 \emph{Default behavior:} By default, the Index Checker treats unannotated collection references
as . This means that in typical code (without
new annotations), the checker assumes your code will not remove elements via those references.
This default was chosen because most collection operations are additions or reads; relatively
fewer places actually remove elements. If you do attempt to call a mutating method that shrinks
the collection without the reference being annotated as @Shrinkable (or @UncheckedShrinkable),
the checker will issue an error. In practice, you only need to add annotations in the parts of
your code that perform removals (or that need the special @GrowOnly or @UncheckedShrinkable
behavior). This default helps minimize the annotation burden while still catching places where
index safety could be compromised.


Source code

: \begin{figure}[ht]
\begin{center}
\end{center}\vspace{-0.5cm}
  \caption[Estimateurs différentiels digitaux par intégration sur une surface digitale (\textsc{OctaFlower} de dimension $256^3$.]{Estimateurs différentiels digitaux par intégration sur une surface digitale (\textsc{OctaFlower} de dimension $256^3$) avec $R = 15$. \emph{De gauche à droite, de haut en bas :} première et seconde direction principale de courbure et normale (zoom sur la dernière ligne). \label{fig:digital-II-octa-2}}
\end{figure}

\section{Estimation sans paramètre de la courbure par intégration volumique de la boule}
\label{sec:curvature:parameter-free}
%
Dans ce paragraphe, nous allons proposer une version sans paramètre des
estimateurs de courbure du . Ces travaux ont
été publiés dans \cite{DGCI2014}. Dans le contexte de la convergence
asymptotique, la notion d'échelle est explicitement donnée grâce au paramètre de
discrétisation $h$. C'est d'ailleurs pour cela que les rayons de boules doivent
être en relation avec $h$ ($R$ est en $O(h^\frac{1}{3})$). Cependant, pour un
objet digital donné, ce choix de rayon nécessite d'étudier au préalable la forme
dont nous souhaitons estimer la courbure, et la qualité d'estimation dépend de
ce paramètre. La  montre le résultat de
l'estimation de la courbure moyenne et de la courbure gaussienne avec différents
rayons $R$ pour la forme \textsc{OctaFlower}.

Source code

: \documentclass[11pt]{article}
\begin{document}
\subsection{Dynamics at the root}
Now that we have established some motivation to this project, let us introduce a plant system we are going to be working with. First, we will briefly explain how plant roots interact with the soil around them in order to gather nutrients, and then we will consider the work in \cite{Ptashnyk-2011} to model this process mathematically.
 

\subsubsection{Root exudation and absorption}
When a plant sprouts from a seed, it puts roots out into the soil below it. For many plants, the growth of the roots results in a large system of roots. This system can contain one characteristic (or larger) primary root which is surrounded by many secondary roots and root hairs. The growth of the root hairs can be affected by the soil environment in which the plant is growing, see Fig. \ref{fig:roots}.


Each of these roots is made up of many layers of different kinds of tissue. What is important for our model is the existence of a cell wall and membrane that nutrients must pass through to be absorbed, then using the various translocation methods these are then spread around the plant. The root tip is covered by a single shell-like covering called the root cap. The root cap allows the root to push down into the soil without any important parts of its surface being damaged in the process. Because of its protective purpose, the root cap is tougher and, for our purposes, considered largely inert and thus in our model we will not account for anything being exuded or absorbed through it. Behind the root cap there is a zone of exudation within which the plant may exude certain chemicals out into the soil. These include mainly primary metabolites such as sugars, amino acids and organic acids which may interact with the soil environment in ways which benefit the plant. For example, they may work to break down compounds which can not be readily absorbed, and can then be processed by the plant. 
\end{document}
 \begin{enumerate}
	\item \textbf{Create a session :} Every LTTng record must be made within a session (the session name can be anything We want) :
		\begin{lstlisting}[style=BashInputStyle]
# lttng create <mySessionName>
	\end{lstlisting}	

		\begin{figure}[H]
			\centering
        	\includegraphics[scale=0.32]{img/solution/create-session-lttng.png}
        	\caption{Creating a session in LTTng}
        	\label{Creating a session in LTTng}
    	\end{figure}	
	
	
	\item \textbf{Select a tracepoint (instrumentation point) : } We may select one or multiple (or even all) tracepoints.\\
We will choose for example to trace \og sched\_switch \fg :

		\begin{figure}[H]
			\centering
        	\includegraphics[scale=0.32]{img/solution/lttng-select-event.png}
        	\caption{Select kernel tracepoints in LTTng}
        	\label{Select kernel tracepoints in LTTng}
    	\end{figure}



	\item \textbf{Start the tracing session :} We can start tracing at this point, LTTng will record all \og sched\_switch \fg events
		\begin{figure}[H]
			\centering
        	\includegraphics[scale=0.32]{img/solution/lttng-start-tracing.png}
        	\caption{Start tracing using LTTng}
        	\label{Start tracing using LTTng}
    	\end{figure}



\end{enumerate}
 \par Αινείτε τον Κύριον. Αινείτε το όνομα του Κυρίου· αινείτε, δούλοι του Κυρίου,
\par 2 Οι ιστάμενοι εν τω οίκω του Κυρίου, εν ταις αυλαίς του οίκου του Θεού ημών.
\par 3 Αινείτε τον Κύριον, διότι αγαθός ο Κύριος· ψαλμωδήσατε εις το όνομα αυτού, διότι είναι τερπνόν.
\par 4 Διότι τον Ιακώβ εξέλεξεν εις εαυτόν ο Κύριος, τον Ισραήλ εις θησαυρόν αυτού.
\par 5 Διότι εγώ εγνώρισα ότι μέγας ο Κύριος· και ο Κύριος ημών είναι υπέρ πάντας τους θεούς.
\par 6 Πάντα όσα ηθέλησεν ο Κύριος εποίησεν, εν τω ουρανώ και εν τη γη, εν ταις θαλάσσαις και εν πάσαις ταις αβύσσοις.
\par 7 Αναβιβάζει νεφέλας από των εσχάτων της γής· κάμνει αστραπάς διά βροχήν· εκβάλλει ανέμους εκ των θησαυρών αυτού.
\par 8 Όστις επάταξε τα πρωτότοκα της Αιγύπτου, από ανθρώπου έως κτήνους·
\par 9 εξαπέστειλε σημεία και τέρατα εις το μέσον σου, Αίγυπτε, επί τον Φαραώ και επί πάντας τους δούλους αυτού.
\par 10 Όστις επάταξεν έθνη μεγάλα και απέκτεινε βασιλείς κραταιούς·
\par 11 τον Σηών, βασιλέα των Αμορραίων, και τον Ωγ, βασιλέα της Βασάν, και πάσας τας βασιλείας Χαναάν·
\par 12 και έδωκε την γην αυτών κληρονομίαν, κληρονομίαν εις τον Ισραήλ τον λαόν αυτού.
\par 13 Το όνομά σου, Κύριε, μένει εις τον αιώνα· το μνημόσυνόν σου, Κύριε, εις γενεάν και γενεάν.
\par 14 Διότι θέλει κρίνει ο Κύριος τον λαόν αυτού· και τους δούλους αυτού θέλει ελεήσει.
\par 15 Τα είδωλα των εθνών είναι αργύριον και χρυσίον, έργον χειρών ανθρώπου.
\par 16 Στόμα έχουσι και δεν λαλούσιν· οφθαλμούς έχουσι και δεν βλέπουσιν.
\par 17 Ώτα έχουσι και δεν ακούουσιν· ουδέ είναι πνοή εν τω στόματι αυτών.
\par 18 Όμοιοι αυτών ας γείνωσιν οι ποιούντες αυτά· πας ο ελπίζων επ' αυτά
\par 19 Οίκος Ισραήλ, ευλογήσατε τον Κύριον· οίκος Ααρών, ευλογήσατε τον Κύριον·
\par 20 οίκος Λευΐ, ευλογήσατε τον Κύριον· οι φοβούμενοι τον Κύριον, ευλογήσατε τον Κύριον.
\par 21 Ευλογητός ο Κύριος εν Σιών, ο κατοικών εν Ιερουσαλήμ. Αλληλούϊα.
..............................
#### [TASK DIRECTIONS]
Starting at the line above that holds "εις θησαυρόν αυτού." and ending at the line that holds "τας βασιλείας Χαναάν·", transcribe each line exactly and include no other lines.

#### [SOLUTION TO THIS EXERCISE]
\par 4 Διότι τον Ιακώβ εξέλεξεν εις εαυτόν ο Κύριος, τον Ισραήλ εις θησαυρόν αυτού.
\par 5 Διότι εγώ εγνώρισα ότι μέγας ο Κύριος· και ο Κύριος ημών είναι υπέρ πάντας τους θεούς.
\par 6 Πάντα όσα ηθέλησεν ο Κύριος εποίησεν, εν τω ουρανώ και εν τη γη, εν ταις θαλάσσαις και εν πάσαις ταις αβύσσοις.
\par 7 Αναβιβάζει νεφέλας από των εσχάτων της γής· κάμνει αστραπάς διά βροχήν· εκβάλλει ανέμους εκ των θησαυρών αυτού.
\par 8 Όστις επάταξε τα πρωτότοκα της Αιγύπτου, από ανθρώπου έως κτήνους·
\par 9 εξαπέστειλε σημεία και τέρατα εις το μέσον σου, Αίγυπτε, επί τον Φαραώ και επί πάντας τους δούλους αυτού.
\par 10 Όστις επάταξεν έθνη μεγάλα και απέκτεινε βασιλείς κραταιούς·
\par 11 τον Σηών, βασιλέα των Αμορραίων, και τον Ωγ, βασιλέα της Βασάν, και πάσας τας βασιλείας Χαναάν·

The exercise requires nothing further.